Mad as Hatters
The Poisonous History of Hat Making in Danbury, Connecticut
By Nicolas Savo
This is where I graduated high school. Home of the Mad Hatters. Not only did I spend four years studying here, I went to preschool here and I worked here for two years after graduating. That is six to seven years of my life, surrounded by the mascot of my high school. This would not be so bad, but this mascot, the Mad Hatter, is not just the mascot of my high school, it is the mascot of my entire town. Twenty-one years of life in Danbury, Connecticut. Twenty-one years surrounded by an image of a crazed old man wearing a hat.
“Hatter” was the term used for the individuals that worked in hat factories. Hatting in Danbury was a large contribution to the success of the city. Danbury became known as the Hat City thanks to the explosion of the hatting industry in the late 1800s. The Danbury factories produced 5million hats per year including Mallory and Stetson brand hats. Although I was briefly taught about the hatting disasters that occurred in these factories during elementary school field trips, I never stopped to think about what the hatting industry actually meant for the city.
The hat making process was very intense. Earning the title of Hatter was something that many took pride in. The journey of being a Hatter was not always easy. The hat factory working conditions in the late 1800’s were terrible. Reports from workers explained how the steam would
condensate and rain down on them in the factories. Workers didn’t realize that the rain contained fumes of nitrate and mercury.
Mercury poisoning is a large, and regretful, part of Danbury history. Mercury poisoning has many symptoms including tremoring, known colloquially as the “Danbury Shakes.” Although explanations indicate that medical professionals knew about the mercury poisoning twenty years prior to the monitoring of it, the Connecticut State Board of Health did not act. The reasoning was due to the assumption that it had limited effect on the general public health but the residents of Danbury are still affected by the hatting process. The Connecticut State Board of Health failed to protect their hatters and it indirectly caused the failure of an entire industry and town. The hatters took the hatting industries to court in 1901 for the working conditions.
The cases lasted 15 years. It was not until 1941 that Connecticut banned the use of mercury. By this point, phrases like “mad hatter” and “Danbury shakes” had become common terms for people suffering from mercury poisoning. The hatting industry had been suffering for years leading up to the banning of mercury and in 1965, Stetson, the last hat factory closed.
This is where a few of the factories stood. The land is still infected with its history. The same history that is glorified by the city of Danbury. “My wife’s grandfather immigrated from Portugal and worked in the [hat] factories,” explained Nick Kaplanis, Director of Parks and Recreation in Danbury, “the factories brought tremendous opportunity to Danbury.”

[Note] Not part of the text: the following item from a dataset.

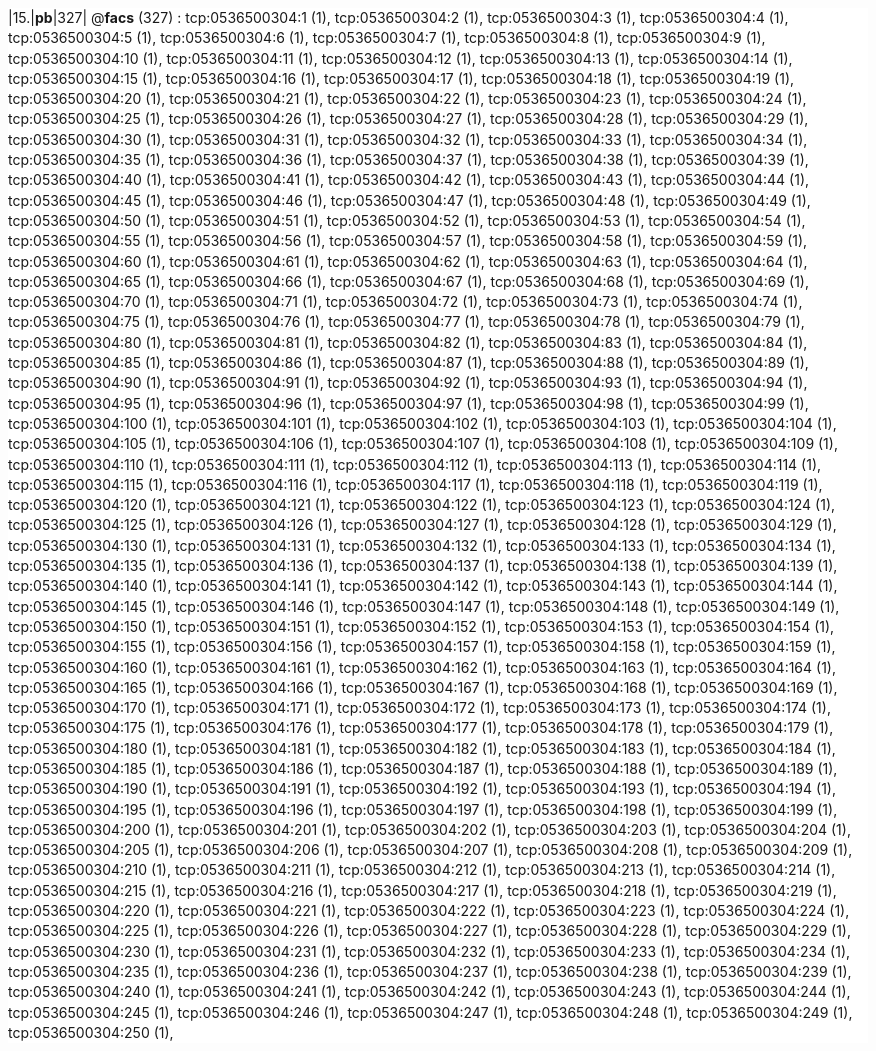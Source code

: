 |15.|__pb__|327| @__facs__ (327) : tcp:0536500304:1 (1), tcp:0536500304:2 (1), tcp:0536500304:3 (1), tcp:0536500304:4 (1), tcp:0536500304:5 (1), tcp:0536500304:6 (1), tcp:0536500304:7 (1), tcp:0536500304:8 (1), tcp:0536500304:9 (1), tcp:0536500304:10 (1), tcp:0536500304:11 (1), tcp:0536500304:12 (1), tcp:0536500304:13 (1), tcp:0536500304:14 (1), tcp:0536500304:15 (1), tcp:0536500304:16 (1), tcp:0536500304:17 (1), tcp:0536500304:18 (1), tcp:0536500304:19 (1), tcp:0536500304:20 (1), tcp:0536500304:21 (1), tcp:0536500304:22 (1), tcp:0536500304:23 (1), tcp:0536500304:24 (1), tcp:0536500304:25 (1), tcp:0536500304:26 (1), tcp:0536500304:27 (1), tcp:0536500304:28 (1), tcp:0536500304:29 (1), tcp:0536500304:30 (1), tcp:0536500304:31 (1), tcp:0536500304:32 (1), tcp:0536500304:33 (1), tcp:0536500304:34 (1), tcp:0536500304:35 (1), tcp:0536500304:36 (1), tcp:0536500304:37 (1), tcp:0536500304:38 (1), tcp:0536500304:39 (1), tcp:0536500304:40 (1), tcp:0536500304:41 (1), tcp:0536500304:42 (1), tcp:0536500304:43 (1), tcp:0536500304:44 (1), tcp:0536500304:45 (1), tcp:0536500304:46 (1), tcp:0536500304:47 (1), tcp:0536500304:48 (1), tcp:0536500304:49 (1), tcp:0536500304:50 (1), tcp:0536500304:51 (1), tcp:0536500304:52 (1), tcp:0536500304:53 (1), tcp:0536500304:54 (1), tcp:0536500304:55 (1), tcp:0536500304:56 (1), tcp:0536500304:57 (1), tcp:0536500304:58 (1), tcp:0536500304:59 (1), tcp:0536500304:60 (1), tcp:0536500304:61 (1), tcp:0536500304:62 (1), tcp:0536500304:63 (1), tcp:0536500304:64 (1), tcp:0536500304:65 (1), tcp:0536500304:66 (1), tcp:0536500304:67 (1), tcp:0536500304:68 (1), tcp:0536500304:69 (1), tcp:0536500304:70 (1), tcp:0536500304:71 (1), tcp:0536500304:72 (1), tcp:0536500304:73 (1), tcp:0536500304:74 (1), tcp:0536500304:75 (1), tcp:0536500304:76 (1), tcp:0536500304:77 (1), tcp:0536500304:78 (1), tcp:0536500304:79 (1), tcp:0536500304:80 (1), tcp:0536500304:81 (1), tcp:0536500304:82 (1), tcp:0536500304:83 (1), tcp:0536500304:84 (1), tcp:0536500304:85 (1), tcp:0536500304:86 (1), tcp:0536500304:87 (1), tcp:0536500304:88 (1), tcp:0536500304:89 (1), tcp:0536500304:90 (1), tcp:0536500304:91 (1), tcp:0536500304:92 (1), tcp:0536500304:93 (1), tcp:0536500304:94 (1), tcp:0536500304:95 (1), tcp:0536500304:96 (1), tcp:0536500304:97 (1), tcp:0536500304:98 (1), tcp:0536500304:99 (1), tcp:0536500304:100 (1), tcp:0536500304:101 (1), tcp:0536500304:102 (1), tcp:0536500304:103 (1), tcp:0536500304:104 (1), tcp:0536500304:105 (1), tcp:0536500304:106 (1), tcp:0536500304:107 (1), tcp:0536500304:108 (1), tcp:0536500304:109 (1), tcp:0536500304:110 (1), tcp:0536500304:111 (1), tcp:0536500304:112 (1), tcp:0536500304:113 (1), tcp:0536500304:114 (1), tcp:0536500304:115 (1), tcp:0536500304:116 (1), tcp:0536500304:117 (1), tcp:0536500304:118 (1), tcp:0536500304:119 (1), tcp:0536500304:120 (1), tcp:0536500304:121 (1), tcp:0536500304:122 (1), tcp:0536500304:123 (1), tcp:0536500304:124 (1), tcp:0536500304:125 (1), tcp:0536500304:126 (1), tcp:0536500304:127 (1), tcp:0536500304:128 (1), tcp:0536500304:129 (1), tcp:0536500304:130 (1), tcp:0536500304:131 (1), tcp:0536500304:132 (1), tcp:0536500304:133 (1), tcp:0536500304:134 (1), tcp:0536500304:135 (1), tcp:0536500304:136 (1), tcp:0536500304:137 (1), tcp:0536500304:138 (1), tcp:0536500304:139 (1), tcp:0536500304:140 (1), tcp:0536500304:141 (1), tcp:0536500304:142 (1), tcp:0536500304:143 (1), tcp:0536500304:144 (1), tcp:0536500304:145 (1), tcp:0536500304:146 (1), tcp:0536500304:147 (1), tcp:0536500304:148 (1), tcp:0536500304:149 (1), tcp:0536500304:150 (1), tcp:0536500304:151 (1), tcp:0536500304:152 (1), tcp:0536500304:153 (1), tcp:0536500304:154 (1), tcp:0536500304:155 (1), tcp:0536500304:156 (1), tcp:0536500304:157 (1), tcp:0536500304:158 (1), tcp:0536500304:159 (1), tcp:0536500304:160 (1), tcp:0536500304:161 (1), tcp:0536500304:162 (1), tcp:0536500304:163 (1), tcp:0536500304:164 (1), tcp:0536500304:165 (1), tcp:0536500304:166 (1), tcp:0536500304:167 (1), tcp:0536500304:168 (1), tcp:0536500304:169 (1), tcp:0536500304:170 (1), tcp:0536500304:171 (1), tcp:0536500304:172 (1), tcp:0536500304:173 (1), tcp:0536500304:174 (1), tcp:0536500304:175 (1), tcp:0536500304:176 (1), tcp:0536500304:177 (1), tcp:0536500304:178 (1), tcp:0536500304:179 (1), tcp:0536500304:180 (1), tcp:0536500304:181 (1), tcp:0536500304:182 (1), tcp:0536500304:183 (1), tcp:0536500304:184 (1), tcp:0536500304:185 (1), tcp:0536500304:186 (1), tcp:0536500304:187 (1), tcp:0536500304:188 (1), tcp:0536500304:189 (1), tcp:0536500304:190 (1), tcp:0536500304:191 (1), tcp:0536500304:192 (1), tcp:0536500304:193 (1), tcp:0536500304:194 (1), tcp:0536500304:195 (1), tcp:0536500304:196 (1), tcp:0536500304:197 (1), tcp:0536500304:198 (1), tcp:0536500304:199 (1), tcp:0536500304:200 (1), tcp:0536500304:201 (1), tcp:0536500304:202 (1), tcp:0536500304:203 (1), tcp:0536500304:204 (1), tcp:0536500304:205 (1), tcp:0536500304:206 (1), tcp:0536500304:207 (1), tcp:0536500304:208 (1), tcp:0536500304:209 (1), tcp:0536500304:210 (1), tcp:0536500304:211 (1), tcp:0536500304:212 (1), tcp:0536500304:213 (1), tcp:0536500304:214 (1), tcp:0536500304:215 (1), tcp:0536500304:216 (1), tcp:0536500304:217 (1), tcp:0536500304:218 (1), tcp:0536500304:219 (1), tcp:0536500304:220 (1), tcp:0536500304:221 (1), tcp:0536500304:222 (1), tcp:0536500304:223 (1), tcp:0536500304:224 (1), tcp:0536500304:225 (1), tcp:0536500304:226 (1), tcp:0536500304:227 (1), tcp:0536500304:228 (1), tcp:0536500304:229 (1), tcp:0536500304:230 (1), tcp:0536500304:231 (1), tcp:0536500304:232 (1), tcp:0536500304:233 (1), tcp:0536500304:234 (1), tcp:0536500304:235 (1), tcp:0536500304:236 (1), tcp:0536500304:237 (1), tcp:0536500304:238 (1), tcp:0536500304:239 (1), tcp:0536500304:240 (1), tcp:0536500304:241 (1), tcp:0536500304:242 (1), tcp:0536500304:243 (1), tcp:0536500304:244 (1), tcp:0536500304:245 (1), tcp:0536500304:246 (1), tcp:0536500304:247 (1), tcp:0536500304:248 (1), tcp:0536500304:249 (1), tcp:0536500304:250 (1),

″We’re all hatters here,″ said hat factory employee Bill Falls, to the Associated Press in 1987 when the Danbury Hat Company factory closed. ″It’s a little sad – my grandfather and father worked here. All of the old-timers made hats.″ This is a complex concept. There are plenty of positives about Danbury, but there are also a lot of negatives to learn from.
According to Kaplanis, an arsonist attacked the empty factory buildings, burning most of them to the ground. This had a huge effect on the city because most of the buildings had been abandoned due to the level of contamination in and around the property. This left multiple historic sites in ruins with land that cannot be used due to contamination. Some of the old factories that were still standing had been developed into new factories. But others are just empty plots of land that have been sitting vacant for decades. It was not until 2021 that a new Danbury Women’s Center was built on the site of the former Mallory hat factory.
The town seems hopeful that they can move past the environmental damage from the old hat factories, but the land won’t forget so quickly. Not only was the land contaminated, but the water as well. The Still River produces traces of mercury to this day.
The reservoirs, built initially to produce water for hatting, have been repurposed for drinking water. As far as we know, this water has not been contaminated. Regardless, the people of Danbury are still reaping the effects of the hatting industry decades later.
“The hatting industry may have died, but everything it brought did not,” says Brigid Guertin, the Executive Director of Danbury Museum & Historical Society. “The adaptive reuse of city structures helped save some of the past. Education is a major factor of awareness, and eventually prevention.”